Required work —
Give back every record exactly, with its pictures left out.

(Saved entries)
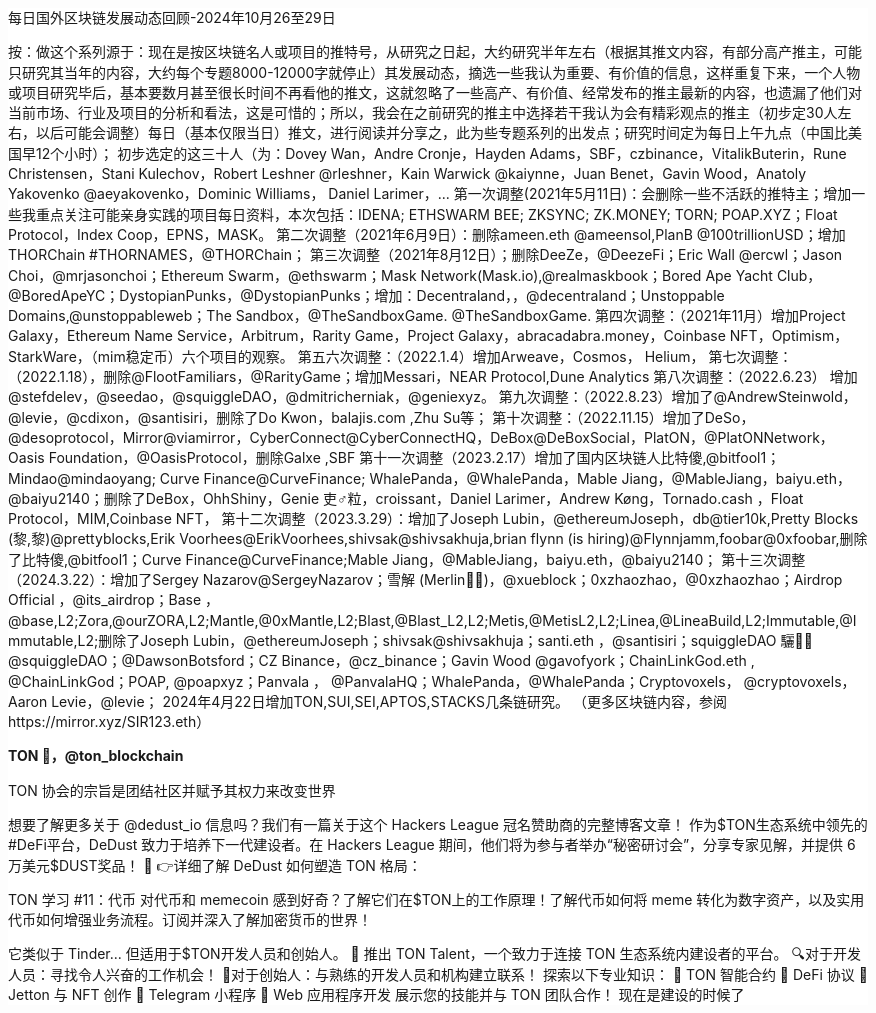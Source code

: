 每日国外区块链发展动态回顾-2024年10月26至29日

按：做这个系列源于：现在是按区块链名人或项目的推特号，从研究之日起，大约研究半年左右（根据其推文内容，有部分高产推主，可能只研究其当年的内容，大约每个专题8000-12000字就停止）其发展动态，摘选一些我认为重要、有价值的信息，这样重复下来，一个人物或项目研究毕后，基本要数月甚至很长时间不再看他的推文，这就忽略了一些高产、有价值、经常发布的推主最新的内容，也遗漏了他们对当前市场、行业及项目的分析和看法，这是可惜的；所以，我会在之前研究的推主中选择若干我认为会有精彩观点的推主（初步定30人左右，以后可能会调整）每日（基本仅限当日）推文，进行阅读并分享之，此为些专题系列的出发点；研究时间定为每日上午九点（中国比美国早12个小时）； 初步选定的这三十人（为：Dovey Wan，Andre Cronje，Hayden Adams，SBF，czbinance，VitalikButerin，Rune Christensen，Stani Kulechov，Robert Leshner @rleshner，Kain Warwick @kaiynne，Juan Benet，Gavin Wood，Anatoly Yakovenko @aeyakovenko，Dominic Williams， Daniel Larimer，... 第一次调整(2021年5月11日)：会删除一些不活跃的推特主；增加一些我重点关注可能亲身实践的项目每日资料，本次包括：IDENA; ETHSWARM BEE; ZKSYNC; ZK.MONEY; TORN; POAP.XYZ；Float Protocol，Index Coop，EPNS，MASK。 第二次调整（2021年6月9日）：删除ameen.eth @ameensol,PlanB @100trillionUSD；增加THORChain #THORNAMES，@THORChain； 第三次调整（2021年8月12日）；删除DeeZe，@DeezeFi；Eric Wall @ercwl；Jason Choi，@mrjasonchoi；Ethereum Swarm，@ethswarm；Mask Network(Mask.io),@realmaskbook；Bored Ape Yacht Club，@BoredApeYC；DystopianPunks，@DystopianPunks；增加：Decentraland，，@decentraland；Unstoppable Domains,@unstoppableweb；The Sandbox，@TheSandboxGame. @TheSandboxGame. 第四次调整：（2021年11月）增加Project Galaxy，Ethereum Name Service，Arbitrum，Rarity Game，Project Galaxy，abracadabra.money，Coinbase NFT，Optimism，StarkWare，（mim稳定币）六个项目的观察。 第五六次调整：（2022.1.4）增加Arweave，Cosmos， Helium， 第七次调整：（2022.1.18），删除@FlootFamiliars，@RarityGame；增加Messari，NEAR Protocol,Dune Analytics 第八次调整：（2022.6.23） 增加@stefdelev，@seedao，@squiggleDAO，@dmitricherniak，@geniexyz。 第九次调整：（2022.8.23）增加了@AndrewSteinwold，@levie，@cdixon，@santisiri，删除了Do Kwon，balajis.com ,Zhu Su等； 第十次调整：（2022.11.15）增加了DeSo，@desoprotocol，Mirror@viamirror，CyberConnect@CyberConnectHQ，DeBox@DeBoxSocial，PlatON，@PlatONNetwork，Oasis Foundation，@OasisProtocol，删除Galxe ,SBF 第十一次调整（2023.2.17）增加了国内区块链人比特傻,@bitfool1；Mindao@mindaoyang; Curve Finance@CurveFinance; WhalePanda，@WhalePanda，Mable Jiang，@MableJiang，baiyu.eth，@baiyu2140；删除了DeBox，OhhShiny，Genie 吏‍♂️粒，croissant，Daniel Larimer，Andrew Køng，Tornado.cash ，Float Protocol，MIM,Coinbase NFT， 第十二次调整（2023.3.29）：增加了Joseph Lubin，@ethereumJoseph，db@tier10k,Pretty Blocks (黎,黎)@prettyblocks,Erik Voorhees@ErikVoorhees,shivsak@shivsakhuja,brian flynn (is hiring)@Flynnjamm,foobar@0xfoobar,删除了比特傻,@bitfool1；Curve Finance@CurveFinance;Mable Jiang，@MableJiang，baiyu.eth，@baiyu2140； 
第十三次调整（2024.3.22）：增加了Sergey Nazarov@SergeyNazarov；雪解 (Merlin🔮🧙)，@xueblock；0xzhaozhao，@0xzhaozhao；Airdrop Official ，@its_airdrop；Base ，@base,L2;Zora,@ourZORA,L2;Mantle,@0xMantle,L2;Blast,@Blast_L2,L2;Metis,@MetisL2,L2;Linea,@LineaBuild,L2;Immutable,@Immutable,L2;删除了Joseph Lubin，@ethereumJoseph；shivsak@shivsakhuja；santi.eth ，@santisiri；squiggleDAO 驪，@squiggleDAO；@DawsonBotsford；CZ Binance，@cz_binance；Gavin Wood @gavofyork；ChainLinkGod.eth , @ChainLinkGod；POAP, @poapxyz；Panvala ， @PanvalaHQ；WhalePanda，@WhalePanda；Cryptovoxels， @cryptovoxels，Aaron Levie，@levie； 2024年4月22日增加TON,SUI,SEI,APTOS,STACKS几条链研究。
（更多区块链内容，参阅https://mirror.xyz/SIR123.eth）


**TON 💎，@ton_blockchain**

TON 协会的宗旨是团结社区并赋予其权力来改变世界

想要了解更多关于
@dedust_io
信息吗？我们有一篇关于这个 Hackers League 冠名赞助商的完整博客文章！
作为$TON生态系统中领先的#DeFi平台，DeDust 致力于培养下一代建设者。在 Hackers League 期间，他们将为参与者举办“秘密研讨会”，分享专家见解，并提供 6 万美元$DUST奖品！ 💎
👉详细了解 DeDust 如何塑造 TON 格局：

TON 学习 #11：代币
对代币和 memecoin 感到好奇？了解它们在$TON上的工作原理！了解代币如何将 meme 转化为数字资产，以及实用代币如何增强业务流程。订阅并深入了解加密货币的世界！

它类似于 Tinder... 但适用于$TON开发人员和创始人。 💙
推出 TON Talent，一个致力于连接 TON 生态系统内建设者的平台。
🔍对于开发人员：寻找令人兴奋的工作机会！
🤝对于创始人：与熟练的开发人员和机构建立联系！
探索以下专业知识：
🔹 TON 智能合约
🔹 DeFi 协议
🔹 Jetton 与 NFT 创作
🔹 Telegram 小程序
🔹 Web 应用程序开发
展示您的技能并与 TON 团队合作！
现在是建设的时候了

Written reply —
Source code

: 每日国外区块链发展动态回顾-2024年10月26至29日

按：做这个系列源于：现在是按区块链名人或项目的推特号，从研究之日起，大约研究半年左右（根据其推文内容，有部分高产推主，可能只研究其当年的内容，大约每个专题8000-12000字就停止）其发展动态，摘选一些我认为重要、有价值的信息，这样重复下来，一个人物或项目研究毕后，基本要数月甚至很长时间不再看他的推文，这就忽略了一些高产、有价值、经常发布的推主最新的内容，也遗漏了他们对当前市场、行业及项目的分析和看法，这是可惜的；所以，我会在之前研究的推主中选择若干我认为会有精彩观点的推主（初步定30人左右，以后可能会调整）每日（基本仅限当日）推文，进行阅读并分享之，此为些专题系列的出发点；研究时间定为每日上午九点（中国比美国早12个小时）； 初步选定的这三十人（为：Dovey Wan，Andre Cronje，Hayden Adams，SBF，czbinance，VitalikButerin，Rune Christensen，Stani Kulechov，Robert Leshner @rleshner，Kain Warwick @kaiynne，Juan Benet，Gavin Wood，Anatoly Yakovenko @aeyakovenko，Dominic Williams， Daniel Larimer，... 第一次调整(2021年5月11日)：会删除一些不活跃的推特主；增加一些我重点关注可能亲身实践的项目每日资料，本次包括：IDENA; ETHSWARM BEE; ZKSYNC; ZK.MONEY; TORN; POAP.XYZ；Float Protocol，Index Coop，EPNS，MASK。 第二次调整（2021年6月9日）：删除ameen.eth @ameensol,PlanB @100trillionUSD；增加THORChain #THORNAMES，@THORChain； 第三次调整（2021年8月12日）；删除DeeZe，@DeezeFi；Eric Wall @ercwl；Jason Choi，@mrjasonchoi；Ethereum Swarm，@ethswarm；Mask Network(Mask.io),@realmaskbook；Bored Ape Yacht Club，@BoredApeYC；DystopianPunks，@DystopianPunks；增加：Decentraland，，@decentraland；Unstoppable Domains,@unstoppableweb；The Sandbox，@TheSandboxGame. @TheSandboxGame. 第四次调整：（2021年11月）增加Project Galaxy，Ethereum Name Service，Arbitrum，Rarity Game，Project Galaxy，abracadabra.money，Coinbase NFT，Optimism，StarkWare，（mim稳定币）六个项目的观察。 第五六次调整：（2022.1.4）增加Arweave，Cosmos， Helium， 第七次调整：（2022.1.18），删除@FlootFamiliars，@RarityGame；增加Messari，NEAR Protocol,Dune Analytics 第八次调整：（2022.6.23） 增加@stefdelev，@seedao，@squiggleDAO，@dmitricherniak，@geniexyz。 第九次调整：（2022.8.23）增加了@AndrewSteinwold，@levie，@cdixon，@santisiri，删除了Do Kwon，balajis.com ,Zhu Su等； 第十次调整：（2022.11.15）增加了DeSo，@desoprotocol，Mirror@viamirror，CyberConnect@CyberConnectHQ，DeBox@DeBoxSocial，PlatON，@PlatONNetwork，Oasis Foundation，@OasisProtocol，删除Galxe ,SBF 第十一次调整（2023.2.17）增加了国内区块链人比特傻,@bitfool1；Mindao@mindaoyang; Curve Finance@CurveFinance; WhalePanda，@WhalePanda，Mable Jiang，@MableJiang，baiyu.eth，@baiyu2140；删除了DeBox，OhhShiny，Genie 吏‍♂️粒，croissant，Daniel Larimer，Andrew Køng，Tornado.cash ，Float Protocol，MIM,Coinbase NFT， 第十二次调整（2023.3.29）：增加了Joseph Lubin，@ethereumJoseph，db@tier10k,Pretty Blocks (黎,黎)@prettyblocks,Erik Voorhees@ErikVoorhees,shivsak@shivsakhuja,brian flynn (is hiring)@Flynnjamm,foobar@0xfoobar,删除了比特傻,@bitfool1；Curve Finance@CurveFinance;Mable Jiang，@MableJiang，baiyu.eth，@baiyu2140； 
第十三次调整（2024.3.22）：增加了Sergey Nazarov@SergeyNazarov；雪解 (Merlin🔮🧙)，@xueblock；0xzhaozhao，@0xzhaozhao；Airdrop Official ，@its_airdrop；Base ，@base,L2;Zora,@ourZORA,L2;Mantle,@0xMantle,L2;Blast,@Blast_L2,L2;Metis,@MetisL2,L2;Linea,@LineaBuild,L2;Immutable,@Immutable,L2;删除了Joseph Lubin，@ethereumJoseph；shivsak@shivsakhuja；santi.eth ，@santisiri；squiggleDAO 驪，@squiggleDAO；@DawsonBotsford；CZ Binance，@cz_binance；Gavin Wood @gavofyork；ChainLinkGod.eth , @ChainLinkGod；POAP, @poapxyz；Panvala ， @PanvalaHQ；WhalePanda，@WhalePanda；Cryptovoxels， @cryptovoxels，Aaron Levie，@levie； 2024年4月22日增加TON,SUI,SEI,APTOS,STACKS几条链研究。
（更多区块链内容，参阅https://mirror.xyz/SIR123.eth）


**TON 💎，@ton_blockchain**

TON 协会的宗旨是团结社区并赋予其权力来改变世界

想要了解更多关于
@dedust_io
信息吗？我们有一篇关于这个 Hackers League 冠名赞助商的完整博客文章！
作为$TON生态系统中领先的#DeFi平台，DeDust 致力于培养下一代建设者。在 Hackers League 期间，他们将为参与者举办“秘密研讨会”，分享专家见解，并提供 6 万美元$DUST奖品！ 💎
👉详细了解 DeDust 如何塑造 TON 格局：

TON 学习 #11：代币
对代币和 memecoin 感到好奇？了解它们在$TON上的工作原理！了解代币如何将 meme 转化为数字资产，以及实用代币如何增强业务流程。订阅并深入了解加密货币的世界！

它类似于 Tinder... 但适用于$TON开发人员和创始人。 💙
推出 TON Talent，一个致力于连接 TON 生态系统内建设者的平台。
🔍对于开发人员：寻找令人兴奋的工作机会！
🤝对于创始人：与熟练的开发人员和机构建立联系！
探索以下专业知识：
🔹 TON 智能合约
🔹 DeFi 协议
🔹 Jetton 与 NFT 创作
🔹 Telegram 小程序
🔹 Web 应用程序开发
展示您的技能并与 TON 团队合作！
现在是建设的时候了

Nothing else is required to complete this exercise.